Panther is off CA Hwy 1 between Santa Cruz and Half Moon Bay, but closer to Santa Cruz and about 2 miles south of tiny Davenport and a half mile south of Bonny Doon Beach at approximately mile 26.5. You can find it by watching the mileage markers if you know how.
Parking on the South Side
The entrance to this parking area is easy to find if you're northbound on CA Hwy 1. It's an informal, dirt area on an elevated spot between the highway and the railroad track and you won't miss it if you're watching the mileage markers.
Southbound, the entrance is very hard to see. Look for a dirt road between the west side of highway and the railroad track and be prepared to make a very sharp turn to get into it. Keep... watching the milepost markers to make sure you don't go too far.

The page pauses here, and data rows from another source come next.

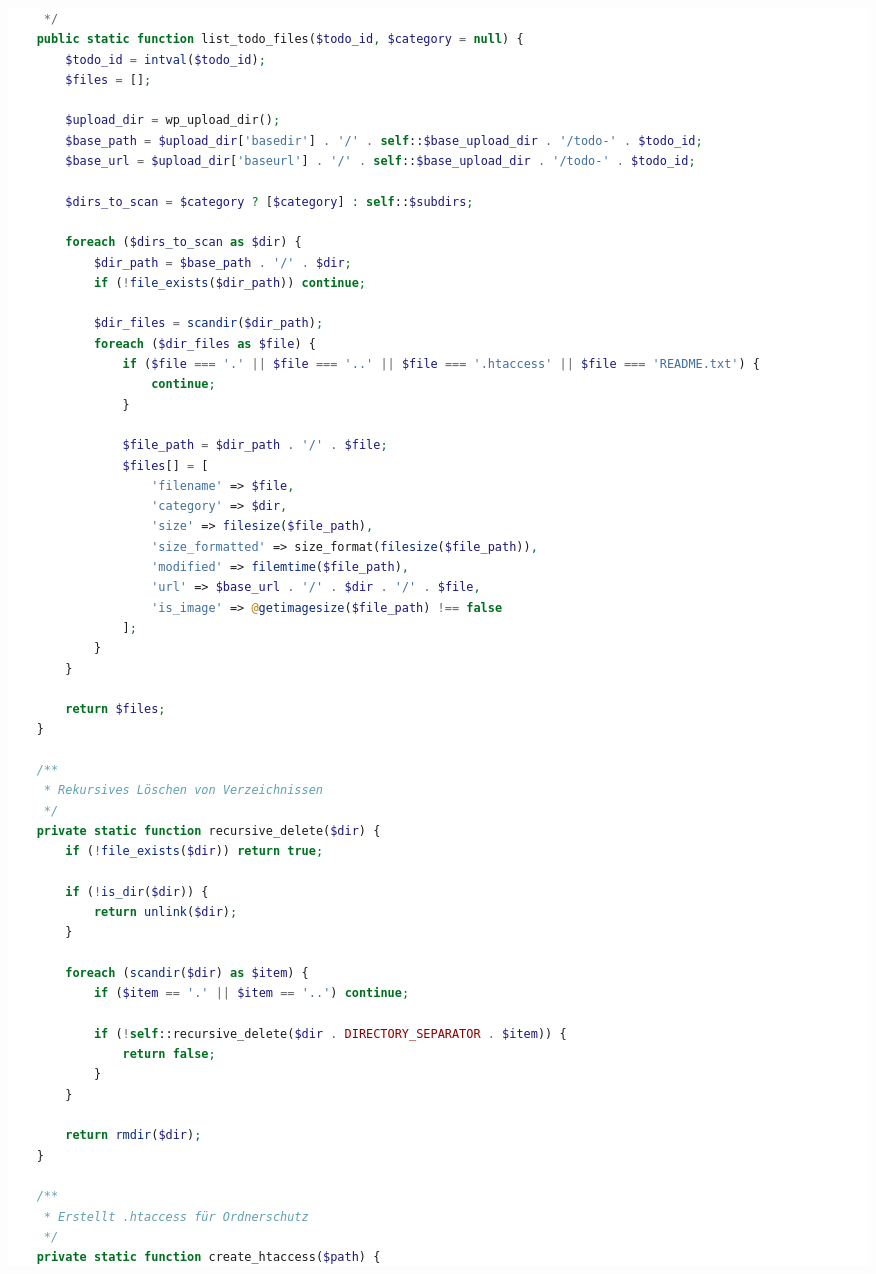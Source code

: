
 ```php
     */
    public static function list_todo_files($todo_id, $category = null) {
        $todo_id = intval($todo_id);
        $files = [];
        
        $upload_dir = wp_upload_dir();
        $base_path = $upload_dir['basedir'] . '/' . self::$base_upload_dir . '/todo-' . $todo_id;
        $base_url = $upload_dir['baseurl'] . '/' . self::$base_upload_dir . '/todo-' . $todo_id;
        
        $dirs_to_scan = $category ? [$category] : self::$subdirs;
        
        foreach ($dirs_to_scan as $dir) {
            $dir_path = $base_path . '/' . $dir;
            if (!file_exists($dir_path)) continue;
            
            $dir_files = scandir($dir_path);
            foreach ($dir_files as $file) {
                if ($file === '.' || $file === '..' || $file === '.htaccess' || $file === 'README.txt') {
                    continue;
                }
                
                $file_path = $dir_path . '/' . $file;
                $files[] = [
                    'filename' => $file,
                    'category' => $dir,
                    'size' => filesize($file_path),
                    'size_formatted' => size_format(filesize($file_path)),
                    'modified' => filemtime($file_path),
                    'url' => $base_url . '/' . $dir . '/' . $file,
                    'is_image' => @getimagesize($file_path) !== false
                ];
            }
        }
        
        return $files;
    }
    
    /**
     * Rekursives Löschen von Verzeichnissen
     */
    private static function recursive_delete($dir) {
        if (!file_exists($dir)) return true;
        
        if (!is_dir($dir)) {
            return unlink($dir);
        }
        
        foreach (scandir($dir) as $item) {
            if ($item == '.' || $item == '..') continue;
            
            if (!self::recursive_delete($dir . DIRECTORY_SEPARATOR . $item)) {
                return false;
            }
        }
        
        return rmdir($dir);
    }
    
    /**
     * Erstellt .htaccess für Ordnerschutz
     */
    private static function create_htaccess($path) {
```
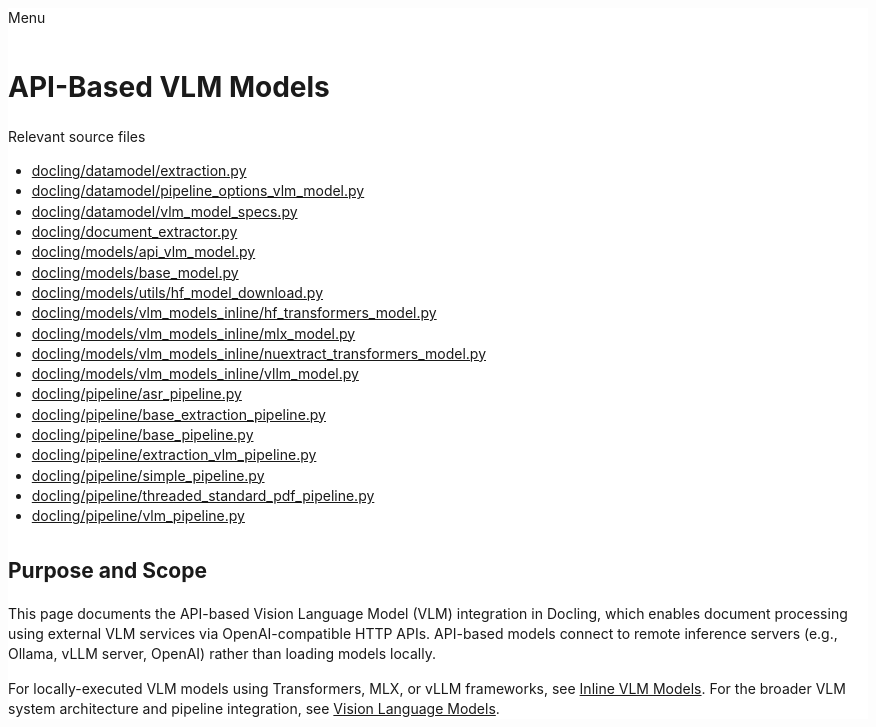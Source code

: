 Menu

# API-Based VLM Models

Relevant source files

- [docling/datamodel/extraction.py](https://github.com/docling-project/docling/blob/f7244a43/docling/datamodel/extraction.py)
- [docling/datamodel/pipeline\_options\_vlm\_model.py](https://github.com/docling-project/docling/blob/f7244a43/docling/datamodel/pipeline_options_vlm_model.py)
- [docling/datamodel/vlm\_model\_specs.py](https://github.com/docling-project/docling/blob/f7244a43/docling/datamodel/vlm_model_specs.py)
- [docling/document\_extractor.py](https://github.com/docling-project/docling/blob/f7244a43/docling/document_extractor.py)
- [docling/models/api\_vlm\_model.py](https://github.com/docling-project/docling/blob/f7244a43/docling/models/api_vlm_model.py)
- [docling/models/base\_model.py](https://github.com/docling-project/docling/blob/f7244a43/docling/models/base_model.py)
- [docling/models/utils/hf\_model\_download.py](https://github.com/docling-project/docling/blob/f7244a43/docling/models/utils/hf_model_download.py)
- [docling/models/vlm\_models\_inline/hf\_transformers\_model.py](https://github.com/docling-project/docling/blob/f7244a43/docling/models/vlm_models_inline/hf_transformers_model.py)
- [docling/models/vlm\_models\_inline/mlx\_model.py](https://github.com/docling-project/docling/blob/f7244a43/docling/models/vlm_models_inline/mlx_model.py)
- [docling/models/vlm\_models\_inline/nuextract\_transformers\_model.py](https://github.com/docling-project/docling/blob/f7244a43/docling/models/vlm_models_inline/nuextract_transformers_model.py)
- [docling/models/vlm\_models\_inline/vllm\_model.py](https://github.com/docling-project/docling/blob/f7244a43/docling/models/vlm_models_inline/vllm_model.py)
- [docling/pipeline/asr\_pipeline.py](https://github.com/docling-project/docling/blob/f7244a43/docling/pipeline/asr_pipeline.py)
- [docling/pipeline/base\_extraction\_pipeline.py](https://github.com/docling-project/docling/blob/f7244a43/docling/pipeline/base_extraction_pipeline.py)
- [docling/pipeline/base\_pipeline.py](https://github.com/docling-project/docling/blob/f7244a43/docling/pipeline/base_pipeline.py)
- [docling/pipeline/extraction\_vlm\_pipeline.py](https://github.com/docling-project/docling/blob/f7244a43/docling/pipeline/extraction_vlm_pipeline.py)
- [docling/pipeline/simple\_pipeline.py](https://github.com/docling-project/docling/blob/f7244a43/docling/pipeline/simple_pipeline.py)
- [docling/pipeline/threaded\_standard\_pdf\_pipeline.py](https://github.com/docling-project/docling/blob/f7244a43/docling/pipeline/threaded_standard_pdf_pipeline.py)
- [docling/pipeline/vlm\_pipeline.py](https://github.com/docling-project/docling/blob/f7244a43/docling/pipeline/vlm_pipeline.py)

## Purpose and Scope

This page documents the API-based Vision Language Model (VLM) integration in Docling, which enables document processing using external VLM services via OpenAI-compatible HTTP APIs. API-based models connect to remote inference servers (e.g., Ollama, vLLM server, OpenAI) rather than loading models locally.

For locally-executed VLM models using Transformers, MLX, or vLLM frameworks, see [Inline VLM Models](docling-project/docling/4.3.1-inline-vlm-models.md). For the broader VLM system architecture and pipeline integration, see [Vision Language Models](docling-project/docling/4.3-vision-language-models.md).
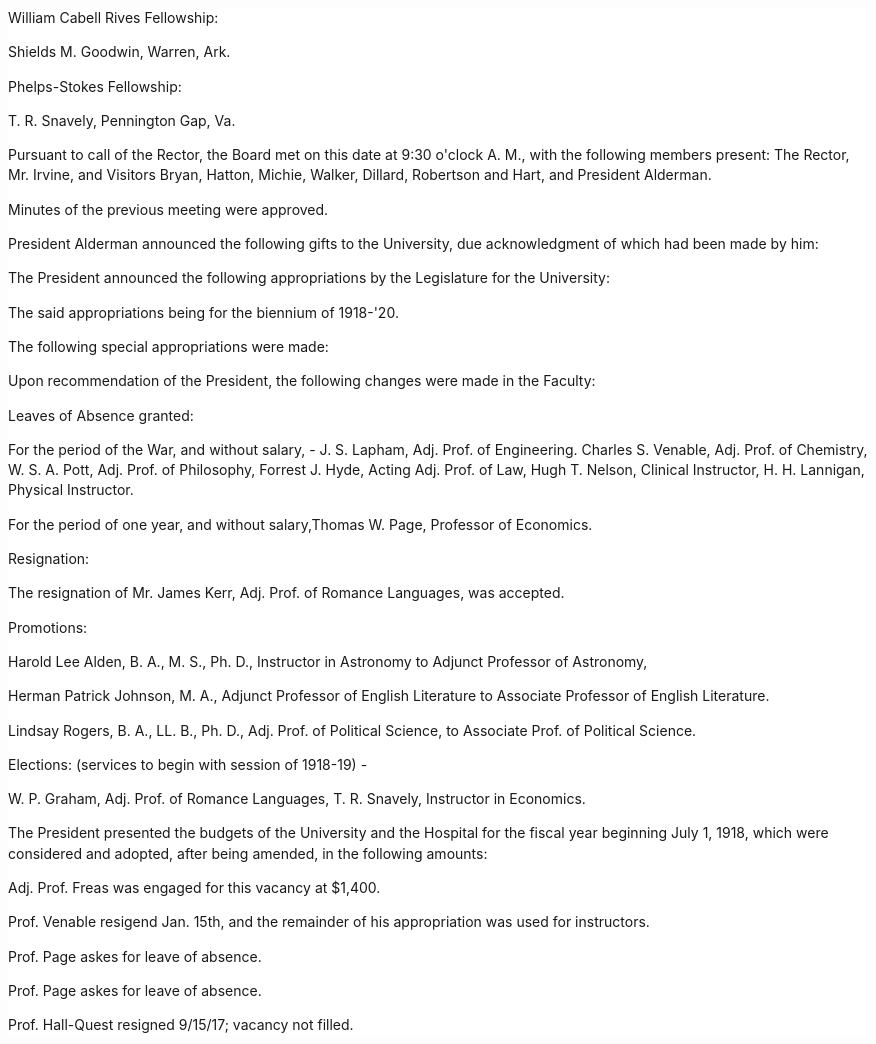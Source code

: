 William Cabell Rives Fellowship:

Shields M. Goodwin, Warren, Ark.

Phelps-Stokes Fellowship:

T. R. Snavely, Pennington Gap, Va.

Pursuant to call of the Rector, the Board met on this date at 9:30 o'clock A. M., with the following members present: The Rector, Mr. Irvine, and Visitors Bryan, Hatton, Michie, Walker, Dillard, Robertson and Hart, and President Alderman.

Minutes of the previous meeting were approved.

President Alderman announced the following gifts to the University, due acknowledgment of which had been made by him:

The President announced the following appropriations by the Legislature for the University:

The said appropriations being for the biennium of 1918-'20.

The following special appropriations were made:

Upon recommendation of the President, the following changes were made in the Faculty:

Leaves of Absence granted:

For the period of the War, and without salary, - J. S. Lapham, Adj. Prof. of Engineering. Charles S. Venable, Adj. Prof. of Chemistry, W. S. A. Pott, Adj. Prof. of Philosophy, Forrest J. Hyde, Acting Adj. Prof. of Law, Hugh T. Nelson, Clinical Instructor, H. H. Lannigan, Physical Instructor.

For the period of one year, and without salary,Thomas W. Page, Professor of Economics.

Resignation:

The resignation of Mr. James Kerr, Adj. Prof. of Romance Languages, was accepted.

Promotions:

Harold Lee Alden, B. A., M. S., Ph. D., Instructor in Astronomy to Adjunct Professor of Astronomy,

Herman Patrick Johnson, M. A., Adjunct Professor of English Literature to Associate Professor of English Literature.

Lindsay Rogers, B. A., LL. B., Ph. D., Adj. Prof. of Political Science, to Associate Prof. of Political Science.

Elections: (services to begin with session of 1918-19) -

W. P. Graham, Adj. Prof. of Romance Languages, T. R. Snavely, Instructor in Economics.

The President presented the budgets of the University and the Hospital for the fiscal year beginning July 1, 1918, which were considered and adopted, after being amended, in the following amounts:

Adj. Prof. Freas was engaged for this vacancy at $1,400.

Prof. Venable resigend Jan. 15th, and the remainder of his appropriation was used for instructors.

Prof. Page askes for leave of absence.

Prof. Page askes for leave of absence.

Prof. Hall-Quest resigned 9/15/17; vacancy not filled.
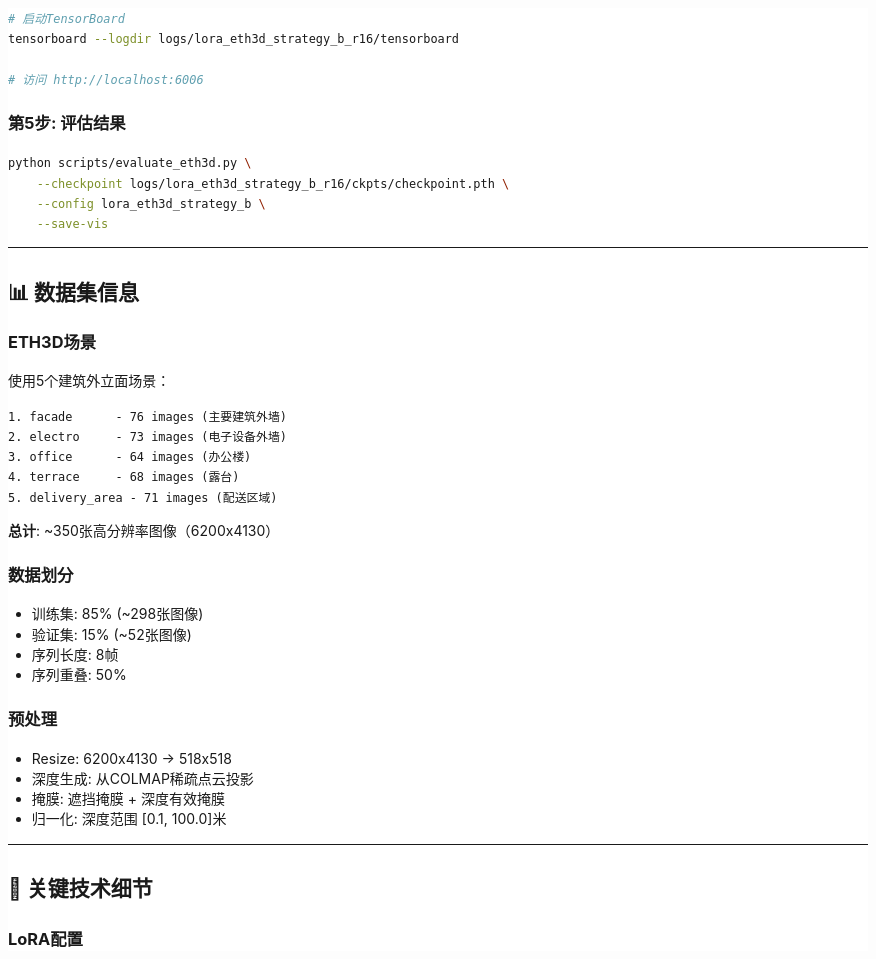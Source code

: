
 ```bash
# 启动TensorBoard
tensorboard --logdir logs/lora_eth3d_strategy_b_r16/tensorboard

# 访问 http://localhost:6006
```

### 第5步: 评估结果

```bash
python scripts/evaluate_eth3d.py \
    --checkpoint logs/lora_eth3d_strategy_b_r16/ckpts/checkpoint.pth \
    --config lora_eth3d_strategy_b \
    --save-vis
```

---

## 📊 数据集信息

### ETH3D场景

使用5个建筑外立面场景：
```
1. facade      - 76 images (主要建筑外墙)
2. electro     - 73 images (电子设备外墙)
3. office      - 64 images (办公楼)
4. terrace     - 68 images (露台)
5. delivery_area - 71 images (配送区域)
```

**总计**: ~350张高分辨率图像（6200x4130）

### 数据划分

- 训练集: 85% (~298张图像)
- 验证集: 15% (~52张图像)
- 序列长度: 8帧
- 序列重叠: 50%

### 预处理

- Resize: 6200x4130 → 518x518
- 深度生成: 从COLMAP稀疏点云投影
- 掩膜: 遮挡掩膜 + 深度有效掩膜
- 归一化: 深度范围 [0.1, 100.0]米

---

## 🔧 关键技术细节

### LoRA配置
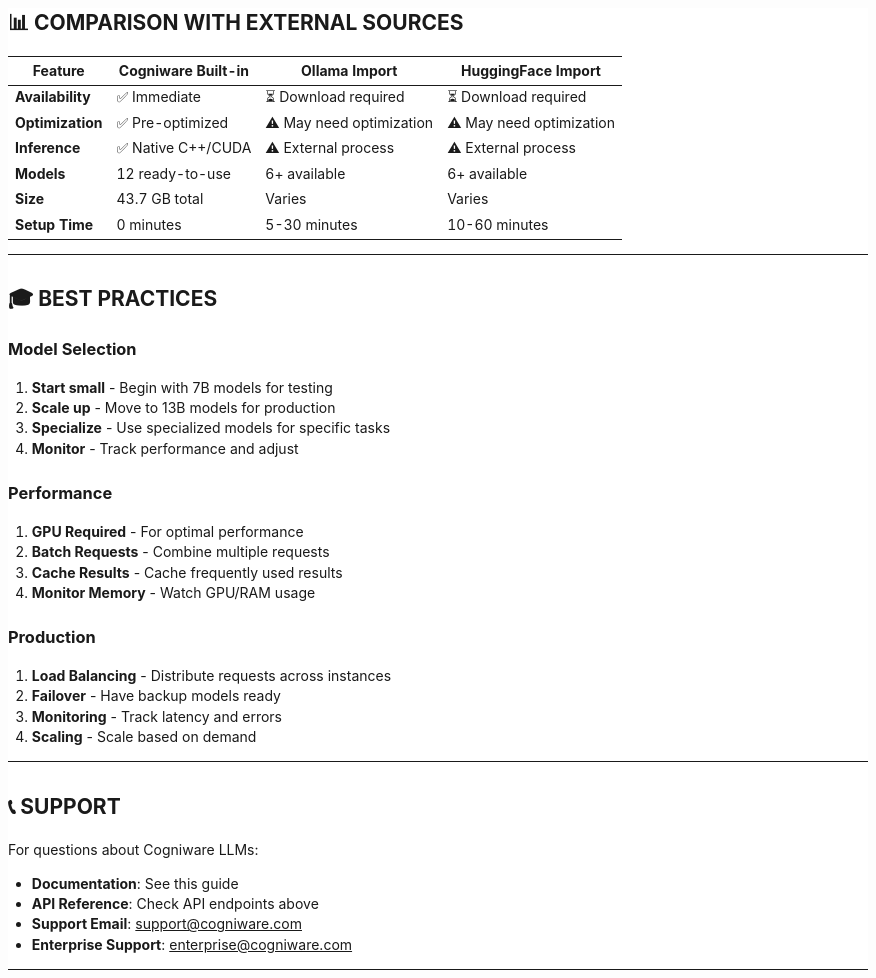 
## 📊 COMPARISON WITH EXTERNAL SOURCES

| Feature | Cogniware Built-in | Ollama Import | HuggingFace Import |
|---------|-------------------|---------------|-------------------|
| **Availability** | ✅ Immediate | ⏳ Download required | ⏳ Download required |
| **Optimization** | ✅ Pre-optimized | ⚠️ May need optimization | ⚠️ May need optimization |
| **Inference** | ✅ Native C++/CUDA | ⚠️ External process | ⚠️ External process |
| **Models** | 12 ready-to-use | 6+ available | 6+ available |
| **Size** | 43.7 GB total | Varies | Varies |
| **Setup Time** | 0 minutes | 5-30 minutes | 10-60 minutes |

---

## 🎓 BEST PRACTICES

### Model Selection
1. **Start small** - Begin with 7B models for testing
2. **Scale up** - Move to 13B models for production
3. **Specialize** - Use specialized models for specific tasks
4. **Monitor** - Track performance and adjust

### Performance
1. **GPU Required** - For optimal performance
2. **Batch Requests** - Combine multiple requests
3. **Cache Results** - Cache frequently used results
4. **Monitor Memory** - Watch GPU/RAM usage

### Production
1. **Load Balancing** - Distribute requests across instances
2. **Failover** - Have backup models ready
3. **Monitoring** - Track latency and errors
4. **Scaling** - Scale based on demand

---

## 📞 SUPPORT

For questions about Cogniware LLMs:
- **Documentation**: See this guide
- **API Reference**: Check API endpoints above
- **Support Email**: support@cogniware.com
- **Enterprise Support**: enterprise@cogniware.com

---
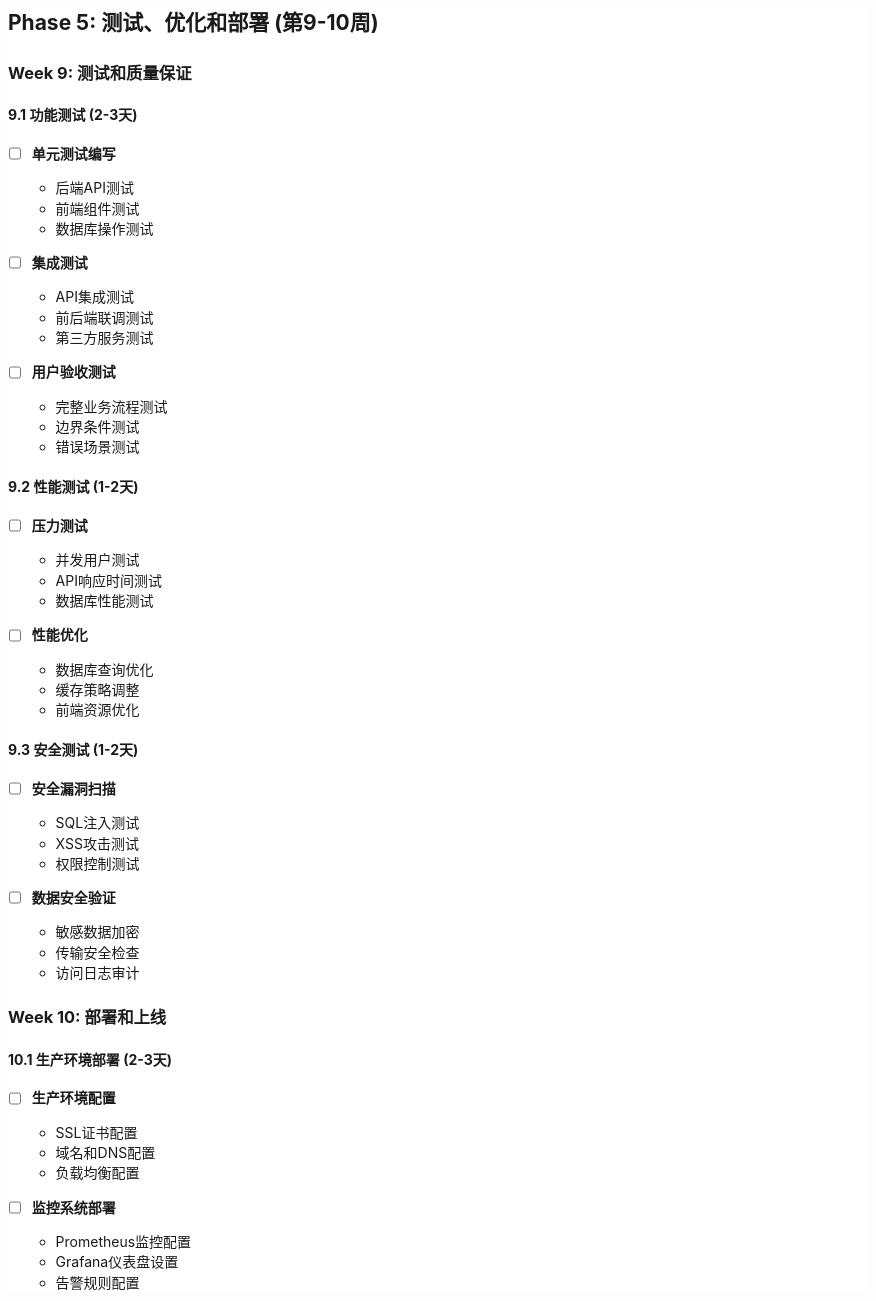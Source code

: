 
## Phase 5: 测试、优化和部署 (第9-10周)

### Week 9: 测试和质量保证

#### 9.1 功能测试 (2-3天)
- [ ] **单元测试编写**
  - 后端API测试
  - 前端组件测试
  - 数据库操作测试

- [ ] **集成测试**
  - API集成测试
  - 前后端联调测试
  - 第三方服务测试

- [ ] **用户验收测试**
  - 完整业务流程测试
  - 边界条件测试
  - 错误场景测试

#### 9.2 性能测试 (1-2天)
- [ ] **压力测试**
  - 并发用户测试
  - API响应时间测试
  - 数据库性能测试

- [ ] **性能优化**
  - 数据库查询优化
  - 缓存策略调整
  - 前端资源优化

#### 9.3 安全测试 (1-2天)
- [ ] **安全漏洞扫描**
  - SQL注入测试
  - XSS攻击测试
  - 权限控制测试

- [ ] **数据安全验证**
  - 敏感数据加密
  - 传输安全检查
  - 访问日志审计

### Week 10: 部署和上线

#### 10.1 生产环境部署 (2-3天)
- [ ] **生产环境配置**
  - SSL证书配置
  - 域名和DNS配置
  - 负载均衡配置

- [ ] **监控系统部署**
  - Prometheus监控配置
  - Grafana仪表盘设置
  - 告警规则配置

Park on the dirt between the highway and the railroad tracks (west of the highway). Take care with your belongings, vandalism has been reported here.
Parking on the North Side
You can also park north of the beach in the gravel lot at Call Box SZ-001-273 across from the produce stand. This parking area is easier to find when going south, more visible from the main road and likely less attractive to thieves than the one on the south side.
Walking from Parking Lot to the Beach
From the north parking area across from the fruit stand, follow the dirt road which parallels the highway until you reach the path leading down to the beach.
From the south parking area, go to the north end of the lot (near the trash cans), cross the railroad tracks and follow the trail. See a photo of the trail on the next page.
The path is steep and eroded and you may be more comfortable going down it if you wear some good shoes. Watch for poison oak, which can give allergic folks a rash even after it's dropped all its leaves.